Randy Mayor; Lydia DeGaris-Pursell
Yield 8 servings (serving size: 1/2 cup edamame mixture, 2 slices cucumber, and 2 slices tomato)
This worldly take on succotash can stand in for the turkey for vegetarians.

Ingredients

  • 3 tablespoons vegetable oil
  • 1 cup coarsely chopped shiitake mushroom caps
  • 1 1/2 tablespoons minced peeled fresh ginger
  • 5 garlic cloves, minced
  • 1 jalapeño pepper, seeded and minced
  • 2 cups fresh or thawed frozen shelled edamame (green soybeans)
  • 1 cup frozen whole-kernel corn
  • 1/2 cup fat-free soy milk or milk
  • 1 tablespoon rice vinegar
  • 1 cup dried cherries
  • 1/4 teaspoon salt
  • 1/8 teaspoon white pepper
  • 16 slices English cucumber
  • 16 slices plum tomato
  • 2 tablespoons black sesame seeds, toasted (optional)

Nutrition Information

  • calories 251
  • caloriesfromfat 38 %
  • fat 10.6 g
  • satfat 1.4 g
  • monofat 2.4 g
  • polyfat 5.5 g
  • protein 11.3 g
  • carbohydrate 29.6 g
  • fiber 5.7 g
  • cholesterol 0.0 mg
  • iron 3.3 mg
  • sodium 96 mg
  • calcium 187 mg

How to Make It

  1. Heat oil in a large nonstick skillet over medium-high heat.
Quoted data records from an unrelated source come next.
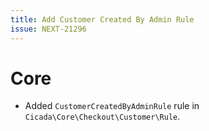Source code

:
 ```yaml
---
title: Add Customer Created By Admin Rule
issue: NEXT-21296
---
```

# Core
* Added `CustomerCreatedByAdminRule` rule in `Cicada\Core\Checkout\Customer\Rule`.
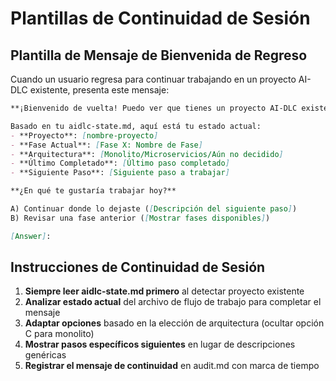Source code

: # Plantillas de Continuidad de Sesión

## Plantilla de Mensaje de Bienvenida de Regreso
Cuando un usuario regresa para continuar trabajando en un proyecto AI-DLC existente, presenta este mensaje:

```markdown
**¡Bienvenido de vuelta! Puedo ver que tienes un proyecto AI-DLC existente en progreso.**

Basado en tu aidlc-state.md, aquí está tu estado actual:
- **Proyecto**: [nombre-proyecto]
- **Fase Actual**: [Fase X: Nombre de Fase]
- **Arquitectura**: [Monolito/Microservicios/Aún no decidido]
- **Último Completado**: [Último paso completado]
- **Siguiente Paso**: [Siguiente paso a trabajar]

**¿En qué te gustaría trabajar hoy?**

A) Continuar donde lo dejaste ([Descripción del siguiente paso])
B) Revisar una fase anterior ([Mostrar fases disponibles])

[Answer]: 
```

## Instrucciones de Continuidad de Sesión
1. **Siempre leer aidlc-state.md primero** al detectar proyecto existente
2. **Analizar estado actual** del archivo de flujo de trabajo para completar el mensaje
3. **Adaptar opciones** basado en la elección de arquitectura (ocultar opción C para monolito)
4. **Mostrar pasos específicos siguientes** en lugar de descripciones genéricas
5. **Registrar el mensaje de continuidad** en audit.md con marca de tiempo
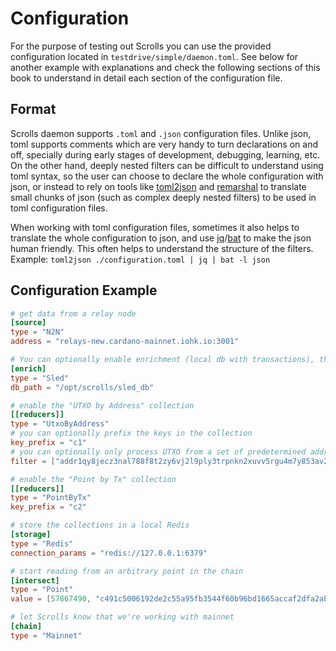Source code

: # Configuration
For the purpose of testing out Scrolls you can use the provided configuration located in `testdrive/simple/daemon.toml`. See below for another example with explanations and check the following sections of this book to understand in detail each section of the configuration file.

## Format
Scrolls daemon supports `.toml` and `.json` configuration files. Unlike json, toml supports comments which are very handy to turn declarations on and off, specially during early stages of development, debugging, learning, etc. On the other hand, deeply nested filters can be difficult to understand using toml syntax, so the user can choose to declare the whole configuration with json, or instead to rely on tools like [toml2json](https://github.com/woodruffw/toml2json) and [remarshal](https://github.com/remarshal-project/remarshal) to translate small chunks of json (such as complex deeply nested filters) to be used in toml configuration files.

When working with toml configuration files, sometimes it also helps to translate the whole configuration to json, and use [jq](https://stedolan.github.io/jq/)/[bat](https://github.com/sharkdp/bat) to make the json human friendly. This often helps to understand the structure of the filters. Example: `toml2json ./configuration.toml | jq | bat -l json` 

## Configuration Example
```toml
# get data from a relay node
[source]
type = "N2N"
address = "relays-new.cardano-mainnet.iohk.io:3001"

# You can optionally enable enrichment (local db with transactions), this is needed for some reducers
[enrich]
type = "Sled"
db_path = "/opt/scrolls/sled_db"

# enable the "UTXO by Address" collection
[[reducers]]
type = "UtxoByAddress"
# you can optionally prefix the keys in the collection
key_prefix = "c1"
# you can optionally only process UTXO from a set of predetermined addresses
filter = ["addr1qy8jecz3nal788f8t2zy6vj2l9ply3trpnkn2xuvv5rgu4m7y853av2nt8wc33agu3kuakvg0kaee0tfqhgelh2eeyyqgxmxw3"]

# enable the "Point by Tx" collection
[[reducers]]
type = "PointByTx"
key_prefix = "c2"

# store the collections in a local Redis
[storage]
type = "Redis"
connection_params = "redis://127.0.0.1:6379"

# start reading from an arbitrary point in the chain
[intersect]
type = "Point"
value = [57867490, "c491c5006192de2c55a95fb3544f60b96bd1665accaf2dfa2ab12fc7191f016b"]

# let Scrolls know that we're working with mainnet
[chain]
type = "Mainnet"
```

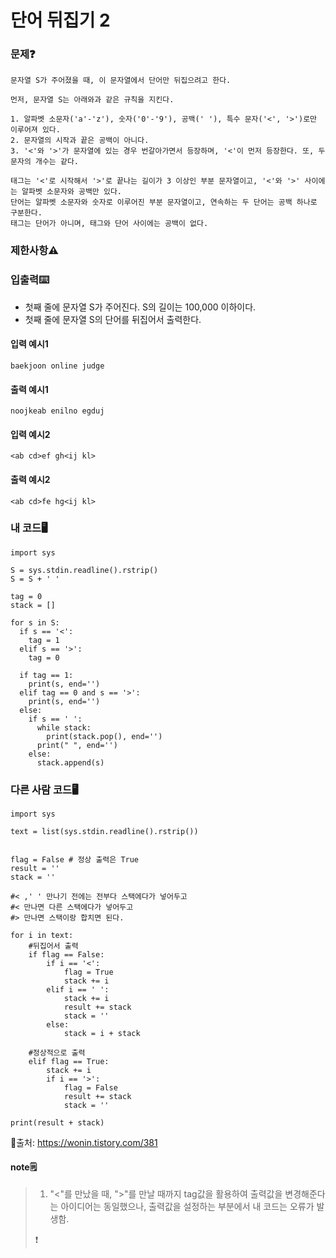 # 단어 뒤집기 2

### 문제❓
```
문자열 S가 주어졌을 때, 이 문자열에서 단어만 뒤집으려고 한다.

먼저, 문자열 S는 아래와과 같은 규칙을 지킨다.

1. 알파벳 소문자('a'-'z'), 숫자('0'-'9'), 공백(' '), 특수 문자('<', '>')로만 이루어져 있다.
2. 문자열의 시작과 끝은 공백이 아니다.
3. '<'와 '>'가 문자열에 있는 경우 번갈아가면서 등장하며, '<'이 먼저 등장한다. 또, 두 문자의 개수는 같다.

태그는 '<'로 시작해서 '>'로 끝나는 길이가 3 이상인 부분 문자열이고, '<'와 '>' 사이에는 알파벳 소문자와 공백만 있다. 
단어는 알파벳 소문자와 숫자로 이루어진 부분 문자열이고, 연속하는 두 단어는 공백 하나로 구분한다. 
태그는 단어가 아니며, 태그와 단어 사이에는 공백이 없다.
```

### 제한사항⚠️


### 입출력⌨️
* 첫째 줄에 문자열 S가 주어진다. S의 길이는 100,000 이하이다.
* 첫째 줄에 문자열 S의 단어를 뒤집어서 출력한다.

#### 입력 예시1
```
baekjoon online judge
```
#### 출력 예시1
```
noojkeab enilno egduj
```

#### 입력 예시2
```
<ab cd>ef gh<ij kl>
```
#### 출력 예시2
```
<ab cd>fe hg<ij kl>
```


### 내 코드🖥️
```
import sys

S = sys.stdin.readline().rstrip()
S = S + ' '

tag = 0
stack = []

for s in S:
  if s == '<':
    tag = 1
  elif s == '>':
    tag = 0
    
  if tag == 1:
    print(s, end='')
  elif tag == 0 and s == '>':
    print(s, end='')
  else:
    if s == ' ':
      while stack:
        print(stack.pop(), end='')
      print(" ", end='')
    else:
      stack.append(s)
```

### 다른 사람 코드🖥️
```
import sys

text = list(sys.stdin.readline().rstrip())


flag = False # 정상 출력은 True
result = ''
stack = ''

#< ,' ' 만나기 전에는 전부다 스택에다가 넣어두고
#< 만나면 다른 스택에다가 넣어두고 
#> 만나면 스택이랑 합치면 된다.

for i in text:
    #뒤집어서 출력
    if flag == False:
        if i == '<':
            flag = True
            stack += i
        elif i == ' ':
            stack += i
            result += stack
            stack = ''
        else:
            stack = i + stack

    #정상적으로 출력    
    elif flag == True:
        stack += i
        if i == '>':
            flag = False
            result += stack
            stack = ''

print(result + stack)
```
🔗출처: https://wonin.tistory.com/381

#### note🗒️
> 1. "<"를 만났을 때, ">"를 만날 때까지 tag값을 활용하여 출력값을 변경해준다는 아이디어는 동일했으나, 출력값을 설정하는 부분에서 내 코드는 오류가 발생함.
>
>❗
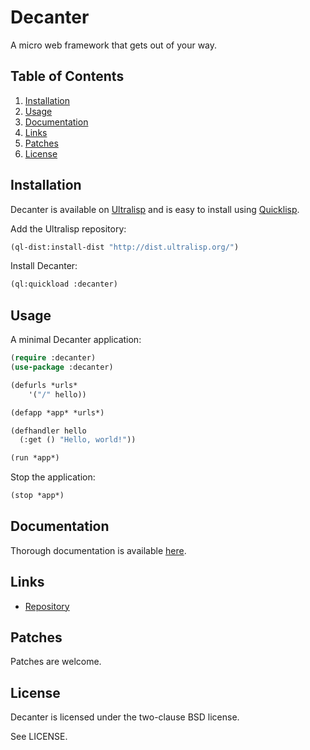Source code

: # Decanter

A micro web framework that gets out of your way.

## Table of Contents

1. [Installation](#installation)
2. [Usage](#usage)
3. [Documentation](#documentation)
4. [Links](#links)
5. [Patches](#patches)
6. [License](#license)

## Installation

Decanter is available on [Ultralisp](https://ultralisp.org/) and is easy to
install using [Quicklisp](https://www.quicklisp.org/beta/).

Add the Ultralisp repository:

```lisp
(ql-dist:install-dist "http://dist.ultralisp.org/")
```

Install Decanter:

```lisp
(ql:quickload :decanter)
```

## Usage

A minimal Decanter application:

```lisp
(require :decanter)
(use-package :decanter)

(defurls *urls*
    '("/" hello))

(defapp *app* *urls*)

(defhandler hello
  (:get () "Hello, world!"))

(run *app*)
```

Stop the application:

```lisp
(stop *app*)
```

## Documentation

Thorough documentation is available [here](https://decanter.cddr.io/docs/).

## Links

* [Repository](https://git.sr.ht/~pyramidion/decanter/)

## Patches

Patches are welcome.

## License

Decanter is licensed under the two-clause BSD license.

See LICENSE.
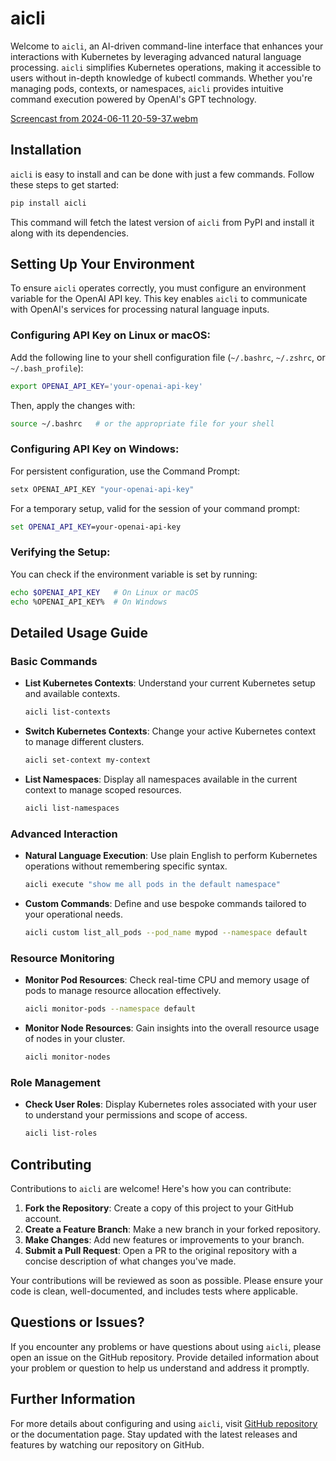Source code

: # aicli

Welcome to `aicli`, an AI-driven command-line interface that enhances your interactions with Kubernetes by leveraging advanced natural language processing. `aicli` simplifies Kubernetes operations, making it accessible to users without in-depth knowledge of kubectl commands. Whether you're managing pods, contexts, or namespaces, `aicli` provides intuitive command execution powered by OpenAI's GPT technology.



[Screencast from 2024-06-11 20-59-37.webm](https://github.com/singhparavjot/aicli/assets/41161923/4adbd322-5bef-40f2-9ccf-2054b618e059)




## Installation

`aicli` is easy to install and can be done with just a few commands. Follow these steps to get started:

```bash
pip install aicli
```

This command will fetch the latest version of `aicli` from PyPI and install it along with its dependencies.

## Setting Up Your Environment

To ensure `aicli` operates correctly, you must configure an environment variable for the OpenAI API key. This key enables `aicli` to communicate with OpenAI's services for processing natural language inputs.

### Configuring API Key on Linux or macOS:

Add the following line to your shell configuration file (`~/.bashrc`, `~/.zshrc`, or `~/.bash_profile`):

```bash
export OPENAI_API_KEY='your-openai-api-key'
```

Then, apply the changes with:

```bash
source ~/.bashrc   # or the appropriate file for your shell
```

### Configuring API Key on Windows:

For persistent configuration, use the Command Prompt:

```cmd
setx OPENAI_API_KEY "your-openai-api-key"
```

For a temporary setup, valid for the session of your command prompt:

```cmd
set OPENAI_API_KEY=your-openai-api-key
```

### Verifying the Setup:

You can check if the environment variable is set by running:

```bash
echo $OPENAI_API_KEY   # On Linux or macOS
echo %OPENAI_API_KEY%  # On Windows
```

## Detailed Usage Guide

### Basic Commands

- **List Kubernetes Contexts**:
  Understand your current Kubernetes setup and available contexts.

  ```bash
  aicli list-contexts
  ```

- **Switch Kubernetes Contexts**:
  Change your active Kubernetes context to manage different clusters.

  ```bash
  aicli set-context my-context
  ```

- **List Namespaces**:
  Display all namespaces available in the current context to manage scoped resources.

  ```bash
  aicli list-namespaces
  ```

### Advanced Interaction

- **Natural Language Execution**:
  Use plain English to perform Kubernetes operations without remembering specific syntax.

  ```bash
  aicli execute "show me all pods in the default namespace"
  ```

- **Custom Commands**:
  Define and use bespoke commands tailored to your operational needs.

  ```bash
  aicli custom list_all_pods --pod_name mypod --namespace default
  ```

### Resource Monitoring

- **Monitor Pod Resources**:
  Check real-time CPU and memory usage of pods to manage resource allocation effectively.

  ```bash
  aicli monitor-pods --namespace default
  ```

- **Monitor Node Resources**:
  Gain insights into the overall resource usage of nodes in your cluster.

  ```bash
  aicli monitor-nodes
  ```

### Role Management

- **Check User Roles**:
  Display Kubernetes roles associated with your user to understand your permissions and scope of access.

  ```bash
  aicli list-roles
  ```

## Contributing

Contributions to `aicli` are welcome! Here's how you can contribute:

1. **Fork the Repository**: Create a copy of this project to your GitHub account.
2. **Create a Feature Branch**: Make a new branch in your forked repository.
3. **Make Changes**: Add new features or improvements to your branch.
4. **Submit a Pull Request**: Open a PR to the original repository with a concise description of what changes you've made.

Your contributions will be reviewed as soon as possible. Please ensure your code is clean, well-documented, and includes tests where applicable.

## Questions or Issues?

If you encounter any problems or have questions about using `aicli`, please open an issue on the GitHub repository. Provide detailed information about your problem or question to help us understand and address it promptly.

## Further Information

For more details about configuring and using `aicli`, visit [GitHub repository](https://github.com/singhparavjot/aicli) or the documentation page. Stay updated with the latest releases and features by watching our repository on GitHub.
Add mushrooms, ginger, garlic, and jalapeño; stir-fry 2 minutes. Add edamame; stir-fry 1 minute. Stir in the corn, soy milk, and vinegar; cook until liquid almost evaporates (about 3 minutes). Remove from heat, and stir in cherries, salt, and white pepper.

  2. Spoon the edamame mixture into the center of a large platter; arrange the cucumber and tomato slices alternately around mixture. Garnish with sesame seeds, if desired.